His most significant work was the Compendious System of Natural Philosophy, one of the most popular texts throughout the eighteenth century. The work was used at Cambridge and Oxford, at the College of William and Mary in Virginia, at many dissenting academies, and by John Wesley as a text for his itinerant preachers, it was also mentioned in the correspondence of people as various as John Adams, William Beckford, and Joseph Priestley. Chiefly distinguished for its clarity, the work should also be noted for its explicit rejection of Newtonian ether, its explanation of forces as the continuing action of God upon matter, and its proposal of alternating spheres of attraction and repulsion some twenty years before Bošković’s Philosophiae.

Rowning died at his London lodgings late in November 1771; he left a daughter, Mrs. Thomas Brown of Spalding, his heiress and executrix.

BIBLIOGRAPHY

I. Original Works. Rowning’s works are “A Description of a Barometer, Wherein the Scale of Variation May Be Increased at Pleasure,” in Philosophical Transactions of the Royal Society, 38 (1733–1734), 39–42; the barometer is also illustrated and described in “Barometer,” in Encyclopaedia Britannica, 3rd ed., III (1797), 25, with plate on facing page; A Compendious System of Natural Philosophy: With Notes Containing the Mathematical Demonstrations, and Some Occasional Remarks, pt. 1 (Cambridge, 1735); pt. 2 (London, 1736); pt. 3 (London, 1737); pt. 4 (London, 1742–1743).

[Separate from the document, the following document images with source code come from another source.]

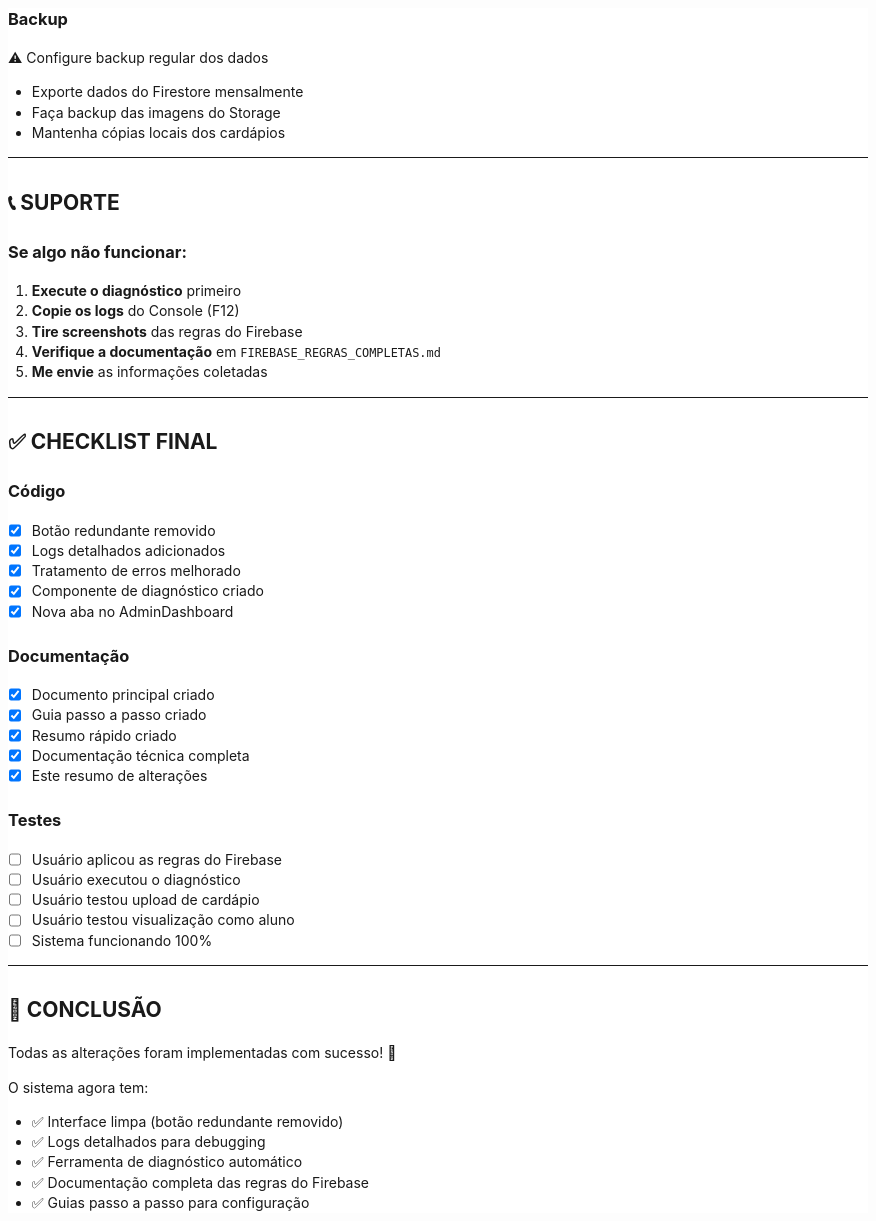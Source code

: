 ### Backup
⚠️ Configure backup regular dos dados
- Exporte dados do Firestore mensalmente
- Faça backup das imagens do Storage
- Mantenha cópias locais dos cardápios

---

## 📞 SUPORTE

### Se algo não funcionar:

1. **Execute o diagnóstico** primeiro
2. **Copie os logs** do Console (F12)
3. **Tire screenshots** das regras do Firebase
4. **Verifique a documentação** em `FIREBASE_REGRAS_COMPLETAS.md`
5. **Me envie** as informações coletadas

---

## ✅ CHECKLIST FINAL

### Código
- [x] Botão redundante removido
- [x] Logs detalhados adicionados
- [x] Tratamento de erros melhorado
- [x] Componente de diagnóstico criado
- [x] Nova aba no AdminDashboard

### Documentação
- [x] Documento principal criado
- [x] Guia passo a passo criado
- [x] Resumo rápido criado
- [x] Documentação técnica completa
- [x] Este resumo de alterações

### Testes
- [ ] Usuário aplicou as regras do Firebase
- [ ] Usuário executou o diagnóstico
- [ ] Usuário testou upload de cardápio
- [ ] Usuário testou visualização como aluno
- [ ] Sistema funcionando 100%

---

## 🎉 CONCLUSÃO

Todas as alterações foram implementadas com sucesso! 🚀

O sistema agora tem:
- ✅ Interface limpa (botão redundante removido)
- ✅ Logs detalhados para debugging
- ✅ Ferramenta de diagnóstico automático
- ✅ Documentação completa das regras do Firebase
- ✅ Guias passo a passo para configuração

Each pt. was also revised and republished as successive pts. were issued, and any extant set may consist of varying eds. of pts. and secs. within pts. The 6th, 7th, and 8th eds. appear to be all of the same years: 1767, 1772, and 1779 respectively; A Preliminary Discourse to an Intended Treatise on the Fluxionary Method (London, 1756), reviewed by William Bewley, in Monthly Review, 14 (1756), 286–289; “Directions for Making a Machine for Finding the Roots of Equations Universally, With the Manner of Using It,” in Philosophical Transactions of the Royal Society, 60 (1770), 240–256; and a copy of the syllabus of Rowning’s course, A Compleat Course of Experimental Philosophy and Astronomy, is in the Science Museum, Oxford, MS Radcliffe 29.

II. Secondary Literature. On Rowning and his work, see John Nichols, Literary Anecdotes of the Eighteenth Century, VI, pt. 1 (London, 1812), 109, 124; Robert E. Schofield, Mechanism and Materialism (Princeton, 1970), 34–39; and John Venn and J. A. Venn, Alumni Cantabrigienses, III, pt. 1 (Cambridge, 1927).